The initiative to get rid of gas vehicles in one of the nation’s largest states comes straight out of Governor Gavin Newsom’s agenda, currently being implemented by the California Air Resources Board.
The women’s forum says the ban violates the Commerce Clause, which prohibits creating unreasonable burdens on interstate commerce.
The state would also need to get a waiver from the Environmental Protection Agency to set stricter emissions rules than exist at a national level.
A different situation
California has had such a waiver for smog and particle pollution, but greenhouse gases are a separate thing because they rise high into the atmosphere and aren’t trapped in the California coast’s bowl-like conditions.
Even the current waiver has been challenged by 17 state attorneys general and may be overturned in the courts soon.
Economically, the women’s forum also argued that the ban is unrealistic.
Many people can’t afford electric vehicles, which start at over $50,000, and the vehicles’ hours-long charging times make it unrealistic to take electric cars on long trips or even use them for long commutes.
While California has one of the highest ownership rates for electric vehicles at 12.5%, 78% of those residents also own a gas-powered car as a back up when using the electric one isn’t feasible.

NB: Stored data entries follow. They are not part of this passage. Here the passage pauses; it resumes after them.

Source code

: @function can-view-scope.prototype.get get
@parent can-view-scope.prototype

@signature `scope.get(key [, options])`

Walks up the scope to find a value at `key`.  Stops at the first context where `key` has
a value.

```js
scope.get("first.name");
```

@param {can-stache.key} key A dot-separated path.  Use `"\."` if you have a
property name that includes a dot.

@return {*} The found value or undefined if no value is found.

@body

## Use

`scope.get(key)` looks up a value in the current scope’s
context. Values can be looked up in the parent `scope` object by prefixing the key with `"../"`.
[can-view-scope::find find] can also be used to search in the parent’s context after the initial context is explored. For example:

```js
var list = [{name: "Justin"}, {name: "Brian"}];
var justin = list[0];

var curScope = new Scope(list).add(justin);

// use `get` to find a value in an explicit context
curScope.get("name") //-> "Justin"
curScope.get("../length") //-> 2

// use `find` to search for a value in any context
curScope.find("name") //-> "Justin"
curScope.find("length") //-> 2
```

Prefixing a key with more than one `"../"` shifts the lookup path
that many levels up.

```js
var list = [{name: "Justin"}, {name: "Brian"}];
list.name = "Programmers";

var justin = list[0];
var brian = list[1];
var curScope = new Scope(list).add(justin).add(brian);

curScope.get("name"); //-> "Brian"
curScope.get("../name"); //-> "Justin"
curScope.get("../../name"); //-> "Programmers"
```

If people think the exodus out of California has been bad up until now, just wait and see how many more people leave to avoid this gas-powered vehicle ban.
Electric vehicles also use at least 10 times the minerals of gas-powered cars in their batteries, and those minerals come from mines in China and Africa that don’t adhere to emissions standards that are followed in the U.S.
The forum also pointed out that more EV cars will put more pressure on the electric grid–and some electric generation is still done with coal-powered plants that are even worse with emissions than gas.